About this task
When you find the word "returns" in a line of the entries, please copy the whole line.

BEGIN Supplied information

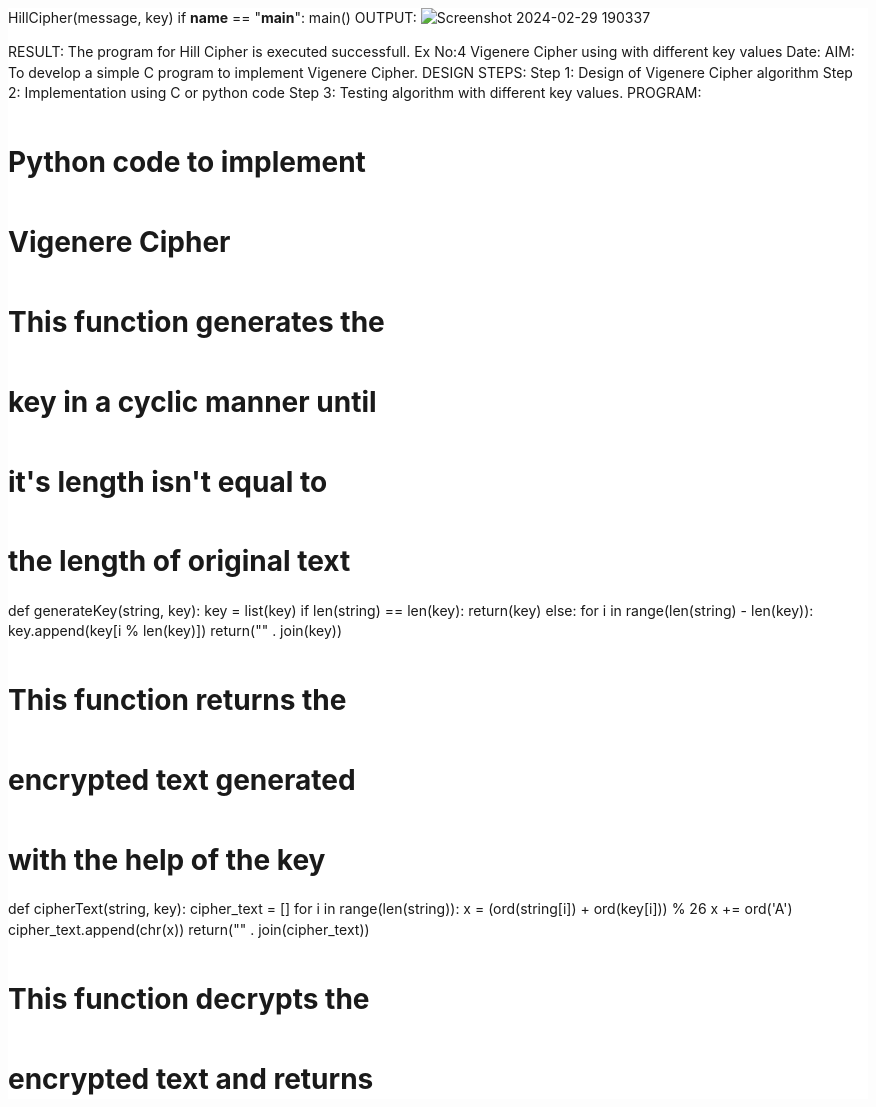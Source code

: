 HillCipher(message, key)
if __name__ == "__main__":
main()
OUTPUT:
![Screenshot 2024-02-29 190337](https://github.com/IsaacAIML2023/Cryptography---19CS412-classical-techqniques/assets/122252427/c08bc07e-c546-44af-a4de-2029db07934c)

RESULT:
The program for Hill Cipher is executed successfull.
Ex No:4 Vigenere Cipher using with different key values
Date:
AIM:
To develop a simple C program to implement Vigenere Cipher.
DESIGN STEPS:
Step 1: Design of Vigenere Cipher algorithm
Step 2: Implementation using C or python code
Step 3: Testing algorithm with different key values.
PROGRAM:
# Python code to implement
# Vigenere Cipher
# This function generates the
# key in a cyclic manner until
# it's length isn't equal to
# the length of original text
def generateKey(string, key):
key = list(key)
if len(string) == len(key):
return(key)
else:
for i in range(len(string) -
len(key)):
key.append(key[i % len(key)])
return("" . join(key))
# This function returns the
# encrypted text generated
# with the help of the key
def cipherText(string, key):
cipher_text = []
for i in range(len(string)):
x = (ord(string[i]) +
ord(key[i])) % 26
x += ord('A')
cipher_text.append(chr(x))
return("" . join(cipher_text))
# This function decrypts the
# encrypted text and returns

END Supplied information

Answer to the problem
# This function returns the
# encrypted text and returns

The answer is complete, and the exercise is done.